8th place in Enterprise RAG Challenge 2025:

Answering Business Questions with LLMs

Key Insights
  • PDF extraction is tough: Annual reports contain vital data, but extracting structured information automatically from PDFs is complex due to their human-centric formatting.
  • Retrieval quality is crucial: AI-generated answers strongly depend on correctly finding relevant pages within large documents.

  • Approach comparison:

    • Naive approach (Gemini 2.0 Flash): Quick and easy but limited with large files or multiple documents.

    • Dense retrieval (Vector Databases): Highly accurate, scalable, but requires extensive preprocessing.

    • Multi-agent systems: Improved accuracy by combining multiple AI models, adding complexity and cost.

  • Best performing solution: Combining Gemini for retrieval and OpenAI for answer generation delivered the best balance of accuracy and ease of use, ranking 8th place on final leaderboard.

3/11/25

Final leaderboard with TAT employees submissions marked. Hours: time it took the team to produce the results, R: Retrieval Score. Max: 100, G: Generation Score. Max: 100, Score: Final score (R/3+G). Max: 133, AI: teams leveraged Rinat Abdullins AI Research (through communities or TimeToAct), Lcl: Local model was used

The Enterprise RAG Challenge on 27.02.2025 demands answering company-specific questions based on annual reports using large language models (LLMs) and sophisticated retrieval-augmented generation (RAG) techniques. 
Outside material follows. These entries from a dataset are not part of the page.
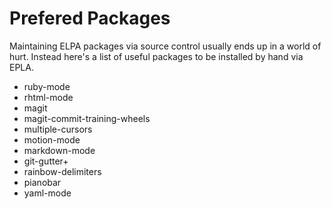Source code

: # Prefered Packages

Maintaining ELPA packages via source control usually ends up in a world of hurt. Instead here's a list of useful packages to be installed by hand via EPLA.

* ruby-mode
* rhtml-mode
* magit
* magit-commit-training-wheels
* multiple-cursors
* motion-mode
* markdown-mode
* git-gutter+
* rainbow-delimiters
* pianobar
* yaml-mode
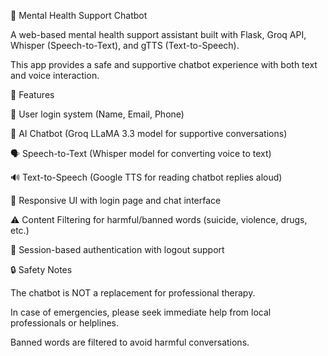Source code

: 🧠 Mental Health Support Chatbot

A web-based mental health support assistant built with Flask, Groq API, Whisper (Speech-to-Text), and gTTS (Text-to-Speech).

This app provides a safe and supportive chatbot experience with both text and voice interaction.

🚀 Features

🔐 User login system (Name, Email, Phone)

💬 AI Chatbot (Groq LLaMA 3.3 model for supportive conversations)

🗣️ Speech-to-Text (Whisper model for converting voice to text)

🔊 Text-to-Speech (Google TTS for reading chatbot replies aloud)

🎨 Responsive UI with login page and chat interface

⚠️ Content Filtering for harmful/banned words (suicide, violence, drugs, etc.)

👤 Session-based authentication with logout support

🔒 Safety Notes

The chatbot is NOT a replacement for professional therapy.

In case of emergencies, please seek immediate help from local professionals or helplines.

Banned words are filtered to avoid harmful conversations.
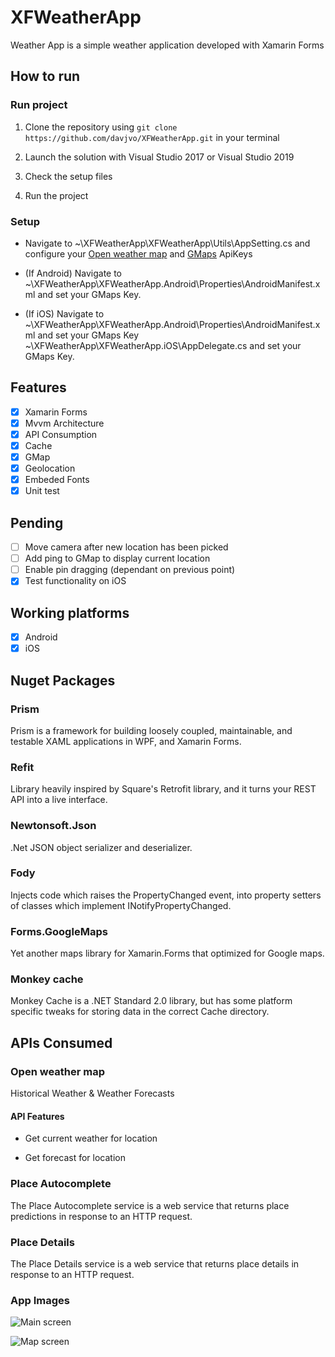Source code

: # XFWeatherApp

Weather App is a simple weather application developed with Xamarin Forms

## How to run

### Run project

1. Clone the repository using `git clone https://github.com/davjvo/XFWeatherApp.git` in your terminal

2. Launch the solution with Visual Studio 2017 or Visual Studio 2019

3. Check the setup files

4. Run the project

### Setup

- Navigate to ~\XFWeatherApp\XFWeatherApp\Utils\AppSetting.cs and configure your [Open weather map](https://rapidapi.com/community/api/open-weather-map) and [GMaps](https://developers.google.com/maps/documentation/javascript/get-api-key) ApiKeys

- (If Android) Navigate to ~\XFWeatherApp\XFWeatherApp.Android\Properties\AndroidManifest.xml and set your GMaps Key.

- (If iOS) Navigate to  ~\XFWeatherApp\XFWeatherApp.Android\Properties\AndroidManifest.xml and set your GMaps Key ~\XFWeatherApp\XFWeatherApp.iOS\AppDelegate.cs and set your GMaps Key.

## Features

- [x] Xamarin Forms
- [x] Mvvm Architecture
- [x] API Consumption
- [x] Cache
- [x] GMap
- [x] Geolocation
- [x] Embeded Fonts
- [x] Unit test

## Pending

- [ ] Move camera after new location has been picked
- [ ] Add ping to GMap to display current location
- [ ] Enable pin dragging (dependant on previous point)
- [x] Test functionality on iOS

## Working platforms

- [x] Android
- [x] iOS

## Nuget Packages

### Prism

Prism is a framework for building loosely coupled, maintainable, and testable XAML applications in WPF, and Xamarin Forms.

### Refit

Library heavily inspired by Square's Retrofit library, and it turns your REST API into a live interface.

### Newtonsoft.Json

.Net JSON object serializer and deserializer.

### Fody

Injects code which raises the PropertyChanged event, into property setters of classes which implement INotifyPropertyChanged.

### Forms.GoogleMaps

Yet another maps library for Xamarin.Forms that optimized for Google maps.

### Monkey cache

Monkey Cache is a .NET Standard 2.0 library, but has some platform specific tweaks for storing data in the correct Cache directory.

## APIs Consumed

### Open weather map

Historical Weather & Weather Forecasts

#### API Features

- Get current weather for location

- Get forecast for location

### Place Autocomplete

The Place Autocomplete service is a web service that returns place predictions in response to an HTTP request.

### Place Details

The Place Details service is a web service that returns place details in response to an HTTP request.

### App Images

![Main screen](Images/Preview.png)

![Map screen](Images/Preview2.png)
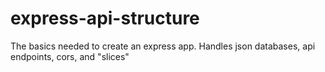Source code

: # express-api-structure
The basics needed to create an express app. Handles json databases, api endpoints, cors, and "slices"
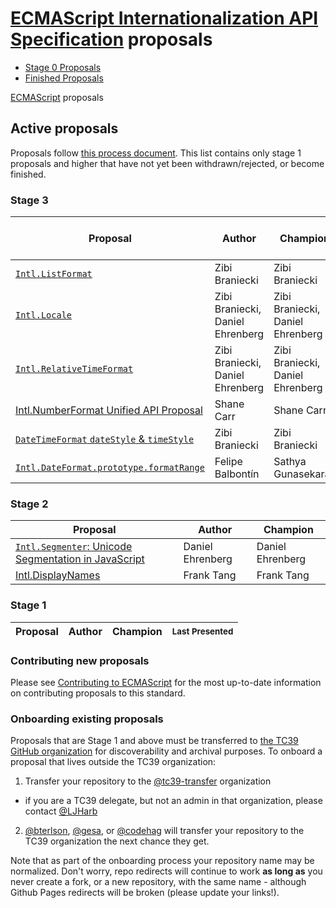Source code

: # [ECMAScript Internationalization API Specification](https://github.com/tc39/ecma402) proposals

 - [Stage 0 Proposals](stage-0-proposals.md)
 - [Finished Proposals](finished-proposals.md)

 [ECMAScript](../README.md) proposals

## Active proposals

Proposals follow [this process document](https://tc39.github.io/process-document/).
This list contains only stage 1 proposals and higher that have not yet been withdrawn/rejected, or become finished.

### Stage 3

| Proposal                                                               | Author                           | Champion                         | TC39 meeting notes                      |
| ---------------------------------------------------------------------- | -------------------------------- | -------------------------------- | --------------------------------------- |
| [`Intl.ListFormat`][intl.listformat]                                   | Zibi Braniecki                   | Zibi Braniecki                   |                                         |
| [`Intl.Locale`][intl.locale]                                           | Zibi Braniecki, Daniel Ehrenberg | Zibi Braniecki, Daniel Ehrenberg |                                         |
| [`Intl.RelativeTimeFormat`][intl.relativetimeformat]                   | Zibi Braniecki, Daniel Ehrenberg | Zibi Braniecki, Daniel Ehrenberg |                                         |
| [Intl.NumberFormat Unified API Proposal][numberformat]                 | Shane Carr                       | Shane Carr                       |                                         |
| [`DateTimeFormat` `dateStyle` & `timeStyle`][datetimeformat]           | Zibi Braniecki                   | Zibi Braniecki                   | [March&nbsp;2019][datetimeformat-notes] |
| [`Intl.DateFormat.prototype.formatRange`][formatrange]                 | Felipe Balbontín                 | Sathya Gunasekaran               | [March&nbsp;2019][formatrange-notes]    |

### Stage 2

| Proposal                                                     | Author                           | Champion                                                       |
| ------------------------------------------------------------ | -------------------------------- | -------------------------------------------------------------- |
| [`Intl.Segmenter`: Unicode Segmentation in JavaScript][intl-segmenter] | Daniel Ehrenberg       | Daniel Ehrenberg                                               |
| [Intl.DisplayNames][proposal-intl-displaynames]              | Frank Tang     | Frank Tang      | <sub>[June&nbsp;2019][proposal-intl-displaynames-notes]</sub>  |

### Stage 1

| Proposal                                                     | Author         | Champion       |  <sub>Last Presented</sub>                                        |
| ------------------------------------------------------------ | -------------- | -------------- | ----------------------------------------------------------------- |

### Contributing new proposals

Please see [Contributing to ECMAScript](https://github.com/tc39/ecma262/blob/master/CONTRIBUTING.md) for the most up-to-date information on contributing proposals to this standard.

### Onboarding existing proposals

Proposals that are Stage 1 and above must be transferred to [the TC39 GitHub organization](https://github.com/tc39) for discoverability and archival purposes. To onboard a proposal that lives outside the TC39 organization:

1. Transfer your repository to the [@tc39-transfer](http://github.com/tc39-transfer) organization
  - if you are a TC39 delegate, but not an admin in that organization, please contact [@LJHarb](https://github.com/ljharb)
2. [@bterlson](https://github.com/bterlson), [@gesa](https://github.com/gesa), or [@codehag](https://github.com/codehag) will transfer your repository to the TC39 organization the next chance they get.

Note that as part of the onboarding process your repository name may be normalized. Don't worry, repo redirects will continue to work **as long as** you never create a fork, or a new repository, with the same name - although Github Pages redirects will be broken (please update your links!).

[intl-segmenter]: https://github.com/tc39/proposal-intl-segmenter
[intl.listformat]: https://github.com/zbraniecki/proposal-intl-list-format
[intl.relativetimeformat]: https://github.com/tc39/proposal-intl-relative-time
[datetimeformat]: https://github.com/zbraniecki/proposal-ecma402-datetime-style
[datetimeformat-notes]: https://github.com/tc39/tc39-notes/blob/master/meetings/2019-03/mar-26.md#datestyletimestyle-for-stage-3
[intl.locale]: https://github.com/zbraniecki/proposal-intl-locale
[formatrange]: https://github.com/fabalbon/proposal-intl-DateTimeFormat-formatRange
[formatrange-notes]: https://github.com/tc39/tc39-notes/blob/master/meetings/2019-03/mar-26.md#intldatetimeformatprototypeformatrange-for-stage-3
[numberformat]: https://github.com/sffc/proposal-unified-intl-numberformat
[proposal-intl-displaynames]: https://github.com/tc39-transfer/proposal-intl-displaynames
[proposal-intl-displaynames-notes]: https://github.com/tc39/tc39-notes/blob/master/meetings/2019-06/june-5.md#ecma-402-intldisplaynames
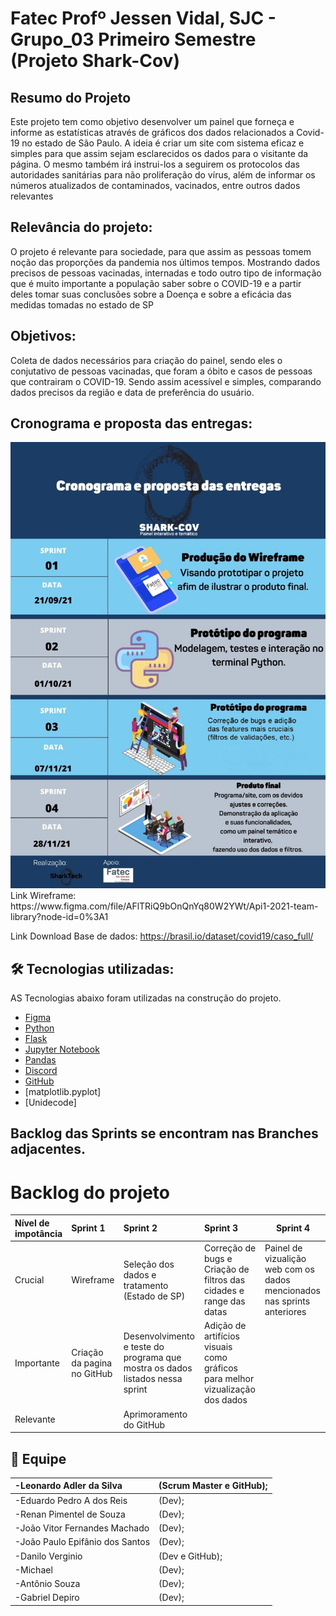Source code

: # Fatec Profº Jessen Vidal, SJC - Grupo_03 Primeiro Semestre (Projeto Shark-Cov)
	
## Resumo do Projeto
<p align="left"> Este projeto tem como objetivo desenvolver um painel que forneça e informe as estatísticas através de gráficos dos dados relacionados a Covid-19 no estado de São Paulo. A ideia é criar um site com sistema eficaz e simples para que assim sejam esclarecidos os dados para o visitante da página. O mesmo também irá instrui-los a seguirem os protocolos das autoridades sanitárias para não proliferação do vírus, além de informar os números atualizados de contaminados, vacinados, entre outros dados relevantes </p>

## Relevância do projeto:
 O projeto é relevante para sociedade, para que assim as pessoas tomem noção das proporções da pandemia nos últimos tempos. Mostrando dados precisos de pessoas vacinadas, internadas e todo outro tipo de informação que é muito importante a população saber sobre o COVID-19 e a partir deles tomar suas conclusões sobre a Doença e sobre a eficácia das medidas tomadas no estado de SP </p>


## Objetivos:
Coleta de dados necessários para criação do painel, sendo eles o conjutativo de pessoas vacinadas, que foram a óbito e casos de pessoas que contrairam o COVID-19. Sendo assim acessível e simples, comparando dados precisos da região e data de preferência do usuário.

## Cronograma e proposta das entregas:
<img src="https://github.com/Daniloel/Projeto-Integrador-2021-2-Grupo3/blob/main/Testeimagens/crprogram3.jpg">
Link Wireframe:  https://www.figma.com/file/AFlTRiQ9bOnQnYq80W2YWt/Api1-2021-team-library?node-id=0%3A1 

Link Download Base de dados: https://brasil.io/dataset/covid19/caso_full/



## 🛠️ Tecnologias utilizadas:
AS Tecnologias abaixo foram utilizadas na construção do projeto.
- [Figma](http://www.figma.com)
- [Python](https://www.python.org/)
- [Flask](https://flask.palletsprojects.com/en/2.0.x/)
- [Jupyter Notebook](https://jupyter.org/)
- [Pandas](https://pandas.pydata.org/docs/)
- [Discord](https://discord.com/)
- [GitHub](https://github.com/)
- [matplotlib.pyplot]
- [Unidecode]


## Backlog das Sprints se encontram nas Branches adjacentes.




<h1 align="Left">Backlog do projeto</h1>
<!--p align="center"-->
<!--h1 align="left"-->

|Nível de impotância|Sprint 1|Sprint 2|Sprint 3|Sprint 4|
|:------------------|:-------|:-------|:-------|---------|
|Crucial            |Wireframe|Seleção dos dados e tratamento (Estado de SP)|Correção de bugs e Criação de filtros das cidades e range das datas|Painel de vizualição web com os dados mencionados nas sprints anteriores|
|Importante|Criação da pagina no GitHub|Desenvolvimento e teste do programa que mostra os dados listados nessa sprint|Adição de artifícios visuais como gráficos para melhor vizualização dos dados||
|Relevante||Aprimoramento do GitHub|||
	
## :busts_in_silhouette: Equipe	

|-Leonardo Adler da Silva| (Scrum Master e GitHub);|
|:--|:--|
|-Eduardo Pedro A dos Reis|(Dev);|
|-Renan Pimentel de Souza|(Dev);|
|-João Vitor Fernandes Machado|(Dev);| 
|-João Paulo Epifânio dos Santos|(Dev);| 
|-Danilo Verginio|(Dev e GitHub);|
|-Michael|(Dev);|
|-Antônio Souza|(Dev);| 
|-Gabriel Depiro|(Dev);|
</td>	
	
	
	
	



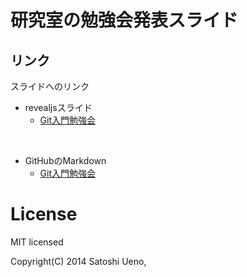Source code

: 研究室の勉強会発表スライド
=====================

## リンク

スライドへのリンク

- revealjsスライド
    + [Git入門勉強会](http://piyoshi.github.io/LabStudyMeetingSlides/gitStudyMeeting/slide.html)

<br />

- GitHubのMarkdown
    + [Git入門勉強会](gitStudyMeeting/md/slide.md)



# License

MIT licensed

Copyright(C) 2014 Satoshi Ueno,
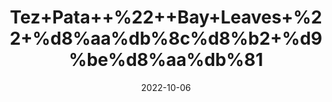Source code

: ---
title: 'Tez+Pata++%22++Bay+Leaves+%22+%d8%aa%db%8c%d8%b2+%d9%be%d8%aa%db%81'
date: '2022-10-06' 
metatag: '' 
inventory: '0' 
draft: false 
# meta description 
shortDescripton: 'Tezpatta+has+been+studied+to%ef%bf%bdreduce+the+bad+cholesterol+that+is+LDL-cholesterol+and+increase+good+HDL+cholesterol+and+reduce+triglycerides.+Therefore%2c+it+may+help+in+reducing+the+risk+of+heart+diseases'
description: 'Spices'
longdescription: ''
featured: True
# product Price
price: '20.0'
# Product Short Description
shortDescription: 'Tezpatta+has+been+studied+to%ef%bf%bdreduce+the+bad+cholesterol+that+is+LDL-cholesterol+and+increase+good+HDL+cholesterol+and+reduce+triglycerides.+Therefore%2c+it+may+help+in+reducing+the+risk+of+heart+diseases'
productID: '1BA4CB7D-1029-ED11-9968-005056B3A416'
type: 'products'
category: 'Spices' 
thumnailproduct: 'https://eraconnect.blob.core.windows.net/product-images/aminsaddiquidawakhana/1BA4CB7D-1029-ED11-9968-005056B3A416.webp' 
images:
  - image: 'https://eraconnect.blob.core.windows.net/product-images/aminsaddiquidawakhana/1BA4CB7D-1029-ED11-9968-005056B3A416.webp'  
Variants:
---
Participants must extract precise information from extensive PDF documents, which often span 60 to 100 pages, contain complex formatting, and include tables and illustrations (as you can see below). Parsing data from PDFs is a challenge in itself. These files are optimized for visual presentation rather than structured data extraction, making it difficult to retrieve relevant text and numerical information accurately.

Example of a challenging PDF page to parse (Playtech plc Annual Report and Financial Statements 2022, p. 62)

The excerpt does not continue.